The next day buddy was transported to PG Regional Hospital, and I never heard from him again. He was ashamed that he wrecked my luxury car, and in his mind, almost killed me.

By the time I was 40, I was in four different cars that were totalled off. Each one, I walked away without a scratch, only bruising. In fact, I had been run over by a truck, drove a motorbike under a car and totalled another bike when stunting. Through all of that, I always walked away.

By the time I was 15, most of the extreme abuse in my life had already happened, so my bones were extremely strong when the car hit me. As an engineer, I can tell you that when you strengthen a part, it usually means something else becomes the weakest link. Because of this, I suffered from many dislocations. Every time I should have broken a bone, I dislocated instead.

Each dislocation stretches the tendons a little more and makes it so that your joint is easier to dislocate. The flip side is that it also makes it so that your joint is easier to relocate, and once it is back in place, you retain more of the strength in that limb.

I dislocated often enough that I could relocate any joint without help and retain at least half the strength in that limb. The knees were especially bad and would retain more than 90% of their strength.
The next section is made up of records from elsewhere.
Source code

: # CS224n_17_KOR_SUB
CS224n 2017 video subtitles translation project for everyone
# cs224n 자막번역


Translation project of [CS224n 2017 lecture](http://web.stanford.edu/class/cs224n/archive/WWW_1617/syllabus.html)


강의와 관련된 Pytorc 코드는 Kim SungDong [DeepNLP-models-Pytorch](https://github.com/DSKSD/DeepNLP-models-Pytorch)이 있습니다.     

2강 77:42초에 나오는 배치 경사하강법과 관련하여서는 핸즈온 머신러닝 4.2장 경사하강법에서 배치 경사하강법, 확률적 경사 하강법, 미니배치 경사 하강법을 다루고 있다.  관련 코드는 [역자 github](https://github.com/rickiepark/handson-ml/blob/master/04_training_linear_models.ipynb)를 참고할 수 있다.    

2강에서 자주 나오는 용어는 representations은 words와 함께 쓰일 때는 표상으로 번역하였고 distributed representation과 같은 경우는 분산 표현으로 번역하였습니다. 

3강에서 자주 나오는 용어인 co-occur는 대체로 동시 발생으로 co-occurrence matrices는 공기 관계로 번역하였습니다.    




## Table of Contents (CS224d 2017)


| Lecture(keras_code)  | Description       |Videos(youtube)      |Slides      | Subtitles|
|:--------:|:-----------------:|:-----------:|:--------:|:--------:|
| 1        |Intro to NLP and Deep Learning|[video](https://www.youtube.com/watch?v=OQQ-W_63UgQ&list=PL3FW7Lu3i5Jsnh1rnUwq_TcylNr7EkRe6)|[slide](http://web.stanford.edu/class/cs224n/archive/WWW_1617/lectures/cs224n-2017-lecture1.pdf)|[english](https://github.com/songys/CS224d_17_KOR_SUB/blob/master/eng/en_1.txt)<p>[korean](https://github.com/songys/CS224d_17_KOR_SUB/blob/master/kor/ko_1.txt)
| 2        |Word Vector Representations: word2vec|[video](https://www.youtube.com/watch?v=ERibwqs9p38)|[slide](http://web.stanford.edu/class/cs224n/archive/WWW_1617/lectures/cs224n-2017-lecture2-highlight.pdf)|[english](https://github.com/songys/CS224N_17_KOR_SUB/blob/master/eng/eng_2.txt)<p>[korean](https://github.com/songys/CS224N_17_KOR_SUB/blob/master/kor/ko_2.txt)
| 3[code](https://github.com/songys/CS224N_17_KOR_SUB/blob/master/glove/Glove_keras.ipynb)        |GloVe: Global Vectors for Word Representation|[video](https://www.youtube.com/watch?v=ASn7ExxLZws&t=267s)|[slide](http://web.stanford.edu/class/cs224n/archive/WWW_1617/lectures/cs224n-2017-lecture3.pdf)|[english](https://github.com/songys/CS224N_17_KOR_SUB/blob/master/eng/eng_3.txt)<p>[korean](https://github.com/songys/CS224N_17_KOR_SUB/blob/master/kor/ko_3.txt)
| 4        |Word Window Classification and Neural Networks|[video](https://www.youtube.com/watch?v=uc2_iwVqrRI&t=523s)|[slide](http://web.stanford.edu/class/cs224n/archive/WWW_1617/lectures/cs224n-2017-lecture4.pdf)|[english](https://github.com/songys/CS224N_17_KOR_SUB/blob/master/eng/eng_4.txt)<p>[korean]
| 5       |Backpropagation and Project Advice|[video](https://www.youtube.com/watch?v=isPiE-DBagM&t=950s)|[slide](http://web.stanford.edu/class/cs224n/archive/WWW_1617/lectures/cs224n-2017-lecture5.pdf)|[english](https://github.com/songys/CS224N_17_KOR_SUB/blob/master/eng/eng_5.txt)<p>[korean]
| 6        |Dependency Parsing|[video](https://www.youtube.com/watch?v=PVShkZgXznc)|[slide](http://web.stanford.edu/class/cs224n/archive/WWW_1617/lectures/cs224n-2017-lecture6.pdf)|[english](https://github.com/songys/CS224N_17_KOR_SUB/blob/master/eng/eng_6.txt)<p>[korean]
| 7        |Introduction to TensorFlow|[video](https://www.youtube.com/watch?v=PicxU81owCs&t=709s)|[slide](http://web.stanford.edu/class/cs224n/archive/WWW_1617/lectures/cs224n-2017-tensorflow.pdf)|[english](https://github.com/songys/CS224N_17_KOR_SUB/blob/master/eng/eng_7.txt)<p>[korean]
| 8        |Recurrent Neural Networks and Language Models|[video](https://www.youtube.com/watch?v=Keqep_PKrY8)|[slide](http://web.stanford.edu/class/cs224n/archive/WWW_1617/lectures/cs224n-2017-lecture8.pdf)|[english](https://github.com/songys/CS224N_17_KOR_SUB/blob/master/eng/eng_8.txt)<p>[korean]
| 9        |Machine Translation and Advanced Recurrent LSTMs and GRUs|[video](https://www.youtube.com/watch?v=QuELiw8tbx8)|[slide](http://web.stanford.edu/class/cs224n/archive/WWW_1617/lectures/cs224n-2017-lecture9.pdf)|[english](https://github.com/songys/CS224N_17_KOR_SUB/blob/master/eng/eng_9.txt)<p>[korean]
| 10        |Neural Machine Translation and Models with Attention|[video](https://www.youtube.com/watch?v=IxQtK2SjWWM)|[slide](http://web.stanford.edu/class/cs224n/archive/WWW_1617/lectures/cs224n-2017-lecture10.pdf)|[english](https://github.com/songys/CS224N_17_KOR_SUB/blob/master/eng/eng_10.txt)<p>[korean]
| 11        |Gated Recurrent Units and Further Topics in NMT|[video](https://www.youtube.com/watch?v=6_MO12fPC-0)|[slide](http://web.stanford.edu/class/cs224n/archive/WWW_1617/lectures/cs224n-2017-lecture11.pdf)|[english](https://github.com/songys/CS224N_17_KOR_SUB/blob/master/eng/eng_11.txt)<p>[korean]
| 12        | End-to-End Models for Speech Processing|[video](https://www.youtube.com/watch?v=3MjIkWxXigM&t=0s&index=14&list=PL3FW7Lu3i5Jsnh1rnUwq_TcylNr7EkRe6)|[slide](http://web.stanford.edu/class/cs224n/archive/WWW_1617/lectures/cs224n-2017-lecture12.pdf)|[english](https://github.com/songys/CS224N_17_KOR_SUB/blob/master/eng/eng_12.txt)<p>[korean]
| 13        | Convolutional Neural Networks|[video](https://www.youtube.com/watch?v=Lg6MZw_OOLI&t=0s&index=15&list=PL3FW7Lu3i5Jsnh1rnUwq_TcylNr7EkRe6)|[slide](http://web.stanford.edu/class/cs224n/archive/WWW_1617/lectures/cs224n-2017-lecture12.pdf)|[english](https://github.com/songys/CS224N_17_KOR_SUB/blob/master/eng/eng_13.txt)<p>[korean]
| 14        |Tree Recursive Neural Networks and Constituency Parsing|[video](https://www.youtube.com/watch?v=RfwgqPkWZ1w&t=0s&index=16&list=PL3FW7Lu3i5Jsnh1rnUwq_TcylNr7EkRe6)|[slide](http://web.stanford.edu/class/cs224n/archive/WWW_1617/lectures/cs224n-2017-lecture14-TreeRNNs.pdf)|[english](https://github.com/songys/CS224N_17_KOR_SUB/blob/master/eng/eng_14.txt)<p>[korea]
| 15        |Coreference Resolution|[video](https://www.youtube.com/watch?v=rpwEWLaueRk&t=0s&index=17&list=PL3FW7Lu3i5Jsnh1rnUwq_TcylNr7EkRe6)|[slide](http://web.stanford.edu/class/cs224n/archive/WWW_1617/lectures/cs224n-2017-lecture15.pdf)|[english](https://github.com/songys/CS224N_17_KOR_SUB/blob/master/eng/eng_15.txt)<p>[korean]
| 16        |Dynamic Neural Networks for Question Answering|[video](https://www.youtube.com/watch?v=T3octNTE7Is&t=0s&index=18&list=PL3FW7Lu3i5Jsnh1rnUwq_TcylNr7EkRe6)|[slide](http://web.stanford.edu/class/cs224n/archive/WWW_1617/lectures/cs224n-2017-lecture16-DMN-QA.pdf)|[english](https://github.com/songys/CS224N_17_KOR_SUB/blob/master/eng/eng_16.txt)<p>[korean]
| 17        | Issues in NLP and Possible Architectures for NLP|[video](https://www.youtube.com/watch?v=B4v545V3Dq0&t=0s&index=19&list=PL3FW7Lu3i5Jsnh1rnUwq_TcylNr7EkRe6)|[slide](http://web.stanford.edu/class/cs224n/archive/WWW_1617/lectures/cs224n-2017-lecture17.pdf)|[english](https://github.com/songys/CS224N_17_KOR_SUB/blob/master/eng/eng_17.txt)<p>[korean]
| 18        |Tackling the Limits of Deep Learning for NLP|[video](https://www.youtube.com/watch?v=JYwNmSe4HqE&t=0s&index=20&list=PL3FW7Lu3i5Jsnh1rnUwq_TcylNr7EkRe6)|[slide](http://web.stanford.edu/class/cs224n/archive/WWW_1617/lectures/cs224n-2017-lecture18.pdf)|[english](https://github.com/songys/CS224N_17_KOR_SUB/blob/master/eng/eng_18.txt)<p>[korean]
The shoulders and elbows were 75-80%. This tendon damage is what the doctor discovered that sent my parents to jail.

When the car hits me, my right knee dislocates. When I land on the other side of the ditch, my left shoulder also dislocates. The car doesn’t come to a stop until the front wheels are in the ditch, trapping the car.

Before my assailants get out of the car, I have already relocated my limbs and am standing up. Brad gets out of the passenger side car and Greg steps out the driver’s side. They are in for a rude awakening.

Most people don’t realize that kicks typically don’t use the muscles that control the knees. You push off with your toes and then use the hip for power. Relaxing the knee makes for a faster and thus stronger kick. Dislocating my knee was almost doing me a favour. It means my knee is looser, and therefore more powerful.

Greg is standing above me on the ledge of the ditch, thinking he has the advantage. He doesn’t realize the strength and speed of my legs even before he dislocated my knee.

Greg’s knee is at the same level as my head. His weight is all on his front leg, which makes the setup perfect. The added weight on his forward leg braces it, making it easier to dislocate his knee.

I kick with a right roundhouse, connecting solidly with his knee, dislocating it. He falls but stays out of the ditch. As soon as he hits the ground, he curls up in the fetal position. This is a natural tendency when a person receives a significant amount of pain in a leg or the torsal area. The pain shoots up his leg from the pinching of two of the three main nerves in his leg.

I don’t let him stay like that. I reach over, grabbing him by the hair, pulling him closer. When his head is near mine, I grab his ears. Bringing my head back, telegraphing my neck, I increase the power, so when I headbutt him, there is a loud and prevalent cracking noise. Releasing his ears, and bringing my head back to stand up straight, I see Greg’s face caved in and feel his blood trickle down my face.